WHAT YOU WILL DO
Find each line below that includes "Communications", then copy it.

Saved data entries:
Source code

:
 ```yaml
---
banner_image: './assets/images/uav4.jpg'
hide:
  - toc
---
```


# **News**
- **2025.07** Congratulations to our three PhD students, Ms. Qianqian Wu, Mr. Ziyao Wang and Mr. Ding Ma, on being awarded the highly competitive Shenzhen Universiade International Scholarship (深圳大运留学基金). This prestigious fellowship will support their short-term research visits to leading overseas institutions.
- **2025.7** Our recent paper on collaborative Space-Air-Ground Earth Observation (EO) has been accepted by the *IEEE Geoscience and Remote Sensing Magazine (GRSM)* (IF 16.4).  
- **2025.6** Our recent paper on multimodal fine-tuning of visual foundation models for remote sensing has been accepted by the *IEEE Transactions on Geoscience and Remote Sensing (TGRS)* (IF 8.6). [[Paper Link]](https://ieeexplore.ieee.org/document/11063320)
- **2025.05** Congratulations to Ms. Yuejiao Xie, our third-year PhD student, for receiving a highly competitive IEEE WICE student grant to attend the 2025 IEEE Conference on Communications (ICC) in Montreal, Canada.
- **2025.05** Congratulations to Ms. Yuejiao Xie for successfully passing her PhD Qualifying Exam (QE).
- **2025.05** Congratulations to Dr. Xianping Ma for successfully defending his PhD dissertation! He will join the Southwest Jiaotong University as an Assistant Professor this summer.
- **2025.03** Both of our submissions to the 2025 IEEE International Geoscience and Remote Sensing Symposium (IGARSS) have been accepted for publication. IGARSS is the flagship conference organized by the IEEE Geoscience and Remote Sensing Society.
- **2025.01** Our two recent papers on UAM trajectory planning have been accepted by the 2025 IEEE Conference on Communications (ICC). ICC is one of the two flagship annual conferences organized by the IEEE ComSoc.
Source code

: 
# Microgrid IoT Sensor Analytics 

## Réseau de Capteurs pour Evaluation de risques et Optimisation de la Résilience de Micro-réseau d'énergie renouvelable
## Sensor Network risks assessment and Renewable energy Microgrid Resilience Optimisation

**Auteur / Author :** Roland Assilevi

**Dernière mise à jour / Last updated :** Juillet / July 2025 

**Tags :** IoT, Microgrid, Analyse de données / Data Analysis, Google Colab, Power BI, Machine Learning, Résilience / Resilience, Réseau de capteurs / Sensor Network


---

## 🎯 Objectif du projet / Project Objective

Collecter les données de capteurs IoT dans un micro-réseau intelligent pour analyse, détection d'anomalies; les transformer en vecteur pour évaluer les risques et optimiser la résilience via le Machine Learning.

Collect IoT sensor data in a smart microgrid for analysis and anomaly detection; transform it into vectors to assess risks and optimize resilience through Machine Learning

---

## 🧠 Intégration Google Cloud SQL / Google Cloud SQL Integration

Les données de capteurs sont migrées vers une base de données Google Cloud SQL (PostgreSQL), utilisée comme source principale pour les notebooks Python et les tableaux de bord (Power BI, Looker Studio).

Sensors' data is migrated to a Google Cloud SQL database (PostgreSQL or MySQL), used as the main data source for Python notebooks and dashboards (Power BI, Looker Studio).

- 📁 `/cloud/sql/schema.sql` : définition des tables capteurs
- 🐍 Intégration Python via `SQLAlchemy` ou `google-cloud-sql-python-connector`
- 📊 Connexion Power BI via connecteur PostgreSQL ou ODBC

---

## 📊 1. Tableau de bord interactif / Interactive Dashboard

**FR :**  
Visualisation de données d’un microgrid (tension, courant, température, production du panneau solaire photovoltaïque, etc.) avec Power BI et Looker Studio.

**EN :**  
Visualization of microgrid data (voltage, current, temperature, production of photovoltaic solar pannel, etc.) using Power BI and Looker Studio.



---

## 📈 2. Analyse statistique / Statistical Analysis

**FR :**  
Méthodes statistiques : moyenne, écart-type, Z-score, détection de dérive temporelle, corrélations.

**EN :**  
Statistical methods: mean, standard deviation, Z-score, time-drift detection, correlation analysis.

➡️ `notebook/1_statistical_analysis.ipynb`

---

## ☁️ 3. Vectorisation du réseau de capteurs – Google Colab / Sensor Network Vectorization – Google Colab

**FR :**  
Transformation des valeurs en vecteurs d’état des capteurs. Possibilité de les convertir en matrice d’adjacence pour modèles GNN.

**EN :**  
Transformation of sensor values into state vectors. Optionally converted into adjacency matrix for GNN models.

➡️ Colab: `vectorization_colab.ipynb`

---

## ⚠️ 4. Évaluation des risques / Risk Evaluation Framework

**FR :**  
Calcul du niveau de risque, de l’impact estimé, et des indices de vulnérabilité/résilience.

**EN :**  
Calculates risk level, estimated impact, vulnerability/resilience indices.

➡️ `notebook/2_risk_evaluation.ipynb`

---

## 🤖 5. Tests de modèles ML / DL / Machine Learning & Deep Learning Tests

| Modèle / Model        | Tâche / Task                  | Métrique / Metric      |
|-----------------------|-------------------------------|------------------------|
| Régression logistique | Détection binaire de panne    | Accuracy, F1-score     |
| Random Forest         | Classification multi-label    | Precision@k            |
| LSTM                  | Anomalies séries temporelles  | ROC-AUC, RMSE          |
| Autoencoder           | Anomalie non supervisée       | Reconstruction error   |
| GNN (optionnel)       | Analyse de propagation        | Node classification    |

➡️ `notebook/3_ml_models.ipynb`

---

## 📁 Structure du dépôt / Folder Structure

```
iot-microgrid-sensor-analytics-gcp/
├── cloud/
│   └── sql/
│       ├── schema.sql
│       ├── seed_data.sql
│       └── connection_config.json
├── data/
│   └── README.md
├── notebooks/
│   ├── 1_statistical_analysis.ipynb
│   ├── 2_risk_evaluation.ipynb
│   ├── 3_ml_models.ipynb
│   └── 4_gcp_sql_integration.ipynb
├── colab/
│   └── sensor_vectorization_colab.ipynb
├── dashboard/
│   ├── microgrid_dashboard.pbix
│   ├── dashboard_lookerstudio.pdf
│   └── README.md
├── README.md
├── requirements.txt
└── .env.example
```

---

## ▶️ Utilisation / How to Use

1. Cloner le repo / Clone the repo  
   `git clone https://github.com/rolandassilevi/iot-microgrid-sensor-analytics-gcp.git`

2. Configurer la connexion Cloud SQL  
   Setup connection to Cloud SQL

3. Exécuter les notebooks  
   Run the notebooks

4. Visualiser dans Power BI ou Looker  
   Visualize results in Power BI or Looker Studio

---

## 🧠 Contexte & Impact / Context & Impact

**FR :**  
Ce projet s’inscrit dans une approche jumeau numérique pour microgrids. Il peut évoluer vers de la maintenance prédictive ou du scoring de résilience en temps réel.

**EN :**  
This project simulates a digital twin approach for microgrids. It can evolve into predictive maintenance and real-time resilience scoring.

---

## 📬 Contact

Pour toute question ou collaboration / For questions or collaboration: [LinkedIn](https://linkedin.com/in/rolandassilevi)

RESULT BELOW
- **2025.05** Congratulations to Ms. Yuejiao Xie, our third-year PhD student, for receiving a highly competitive IEEE WICE student grant to attend the 2025 IEEE Conference on Communications (ICC) in Montreal, Canada.
- **2025.01** Our two recent papers on UAM trajectory planning have been accepted by the 2025 IEEE Conference on Communications (ICC). ICC is one of the two flagship annual conferences organized by the IEEE ComSoc.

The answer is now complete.